Look below for the line that has "2. **Stage 2**". Set down the lines from there through the line that has "All images and", exactly as written.
Segment Open
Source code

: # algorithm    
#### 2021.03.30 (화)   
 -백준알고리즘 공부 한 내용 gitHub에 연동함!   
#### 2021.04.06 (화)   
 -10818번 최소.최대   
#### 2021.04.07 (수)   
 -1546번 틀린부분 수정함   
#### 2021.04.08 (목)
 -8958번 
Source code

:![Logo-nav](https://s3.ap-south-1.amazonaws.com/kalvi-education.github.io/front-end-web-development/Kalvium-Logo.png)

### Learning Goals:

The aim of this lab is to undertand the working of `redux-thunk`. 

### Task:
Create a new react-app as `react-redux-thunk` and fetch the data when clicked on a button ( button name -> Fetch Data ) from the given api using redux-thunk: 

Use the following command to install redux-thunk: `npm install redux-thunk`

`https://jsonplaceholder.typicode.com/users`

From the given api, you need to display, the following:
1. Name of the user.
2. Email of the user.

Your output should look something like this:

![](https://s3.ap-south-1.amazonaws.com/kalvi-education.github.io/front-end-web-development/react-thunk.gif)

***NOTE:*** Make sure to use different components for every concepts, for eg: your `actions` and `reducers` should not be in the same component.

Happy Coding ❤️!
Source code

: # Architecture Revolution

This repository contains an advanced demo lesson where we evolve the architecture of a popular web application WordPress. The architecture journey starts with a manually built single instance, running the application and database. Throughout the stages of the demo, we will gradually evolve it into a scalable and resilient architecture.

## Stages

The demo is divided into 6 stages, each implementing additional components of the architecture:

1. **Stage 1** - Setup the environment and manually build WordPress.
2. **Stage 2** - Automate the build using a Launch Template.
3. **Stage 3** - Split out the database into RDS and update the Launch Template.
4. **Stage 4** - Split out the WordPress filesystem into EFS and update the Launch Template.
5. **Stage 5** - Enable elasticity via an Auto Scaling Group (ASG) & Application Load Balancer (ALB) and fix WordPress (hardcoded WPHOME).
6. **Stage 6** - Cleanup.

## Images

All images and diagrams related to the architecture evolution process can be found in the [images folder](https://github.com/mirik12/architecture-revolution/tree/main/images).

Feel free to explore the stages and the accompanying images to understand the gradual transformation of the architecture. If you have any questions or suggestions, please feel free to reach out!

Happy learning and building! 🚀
Segment Closed
Segment Open
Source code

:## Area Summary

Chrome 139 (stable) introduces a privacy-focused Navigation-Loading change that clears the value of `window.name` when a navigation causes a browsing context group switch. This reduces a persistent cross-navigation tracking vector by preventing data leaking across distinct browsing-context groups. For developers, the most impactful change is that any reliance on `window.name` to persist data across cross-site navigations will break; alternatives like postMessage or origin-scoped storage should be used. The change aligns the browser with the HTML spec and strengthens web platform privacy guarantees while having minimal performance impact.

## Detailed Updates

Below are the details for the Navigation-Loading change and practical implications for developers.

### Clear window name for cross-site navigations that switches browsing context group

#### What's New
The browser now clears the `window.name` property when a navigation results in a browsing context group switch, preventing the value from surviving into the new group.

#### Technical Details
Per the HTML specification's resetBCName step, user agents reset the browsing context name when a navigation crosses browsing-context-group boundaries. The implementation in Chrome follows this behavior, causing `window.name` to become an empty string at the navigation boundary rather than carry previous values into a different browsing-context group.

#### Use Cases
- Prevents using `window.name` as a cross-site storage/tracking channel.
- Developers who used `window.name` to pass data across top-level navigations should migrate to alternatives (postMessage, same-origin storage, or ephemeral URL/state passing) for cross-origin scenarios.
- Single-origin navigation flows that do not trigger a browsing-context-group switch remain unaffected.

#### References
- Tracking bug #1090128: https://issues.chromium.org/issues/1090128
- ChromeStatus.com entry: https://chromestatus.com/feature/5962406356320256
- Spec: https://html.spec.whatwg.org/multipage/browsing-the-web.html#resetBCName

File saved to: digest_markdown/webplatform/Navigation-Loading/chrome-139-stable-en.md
Segment Closed
Segment Open
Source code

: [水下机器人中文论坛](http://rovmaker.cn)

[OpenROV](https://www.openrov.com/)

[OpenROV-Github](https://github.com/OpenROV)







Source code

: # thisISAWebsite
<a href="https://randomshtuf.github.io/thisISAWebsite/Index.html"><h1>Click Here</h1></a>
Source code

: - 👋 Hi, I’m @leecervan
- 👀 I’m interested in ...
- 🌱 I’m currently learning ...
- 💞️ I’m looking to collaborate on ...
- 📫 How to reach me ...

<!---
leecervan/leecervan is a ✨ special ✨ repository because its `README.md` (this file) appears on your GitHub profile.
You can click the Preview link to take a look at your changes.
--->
Segment Closed
FINAL ANSWER
2. **Stage 2** - Automate the build using a Launch Template.
3. **Stage 3** - Split out the database into RDS and update the Launch Template.
4. **Stage 4** - Split out the WordPress filesystem into EFS and update the Launch Template.
5. **Stage 5** - Enable elasticity via an Auto Scaling Group (ASG) & Application Load Balancer (ALB) and fix WordPress (hardcoded WPHOME).
6. **Stage 6** - Cleanup.

## Images

All images and diagrams related to the architecture evolution process can be found in the [images folder](https://github.com/mirik12/architecture-revolution/tree/main/images).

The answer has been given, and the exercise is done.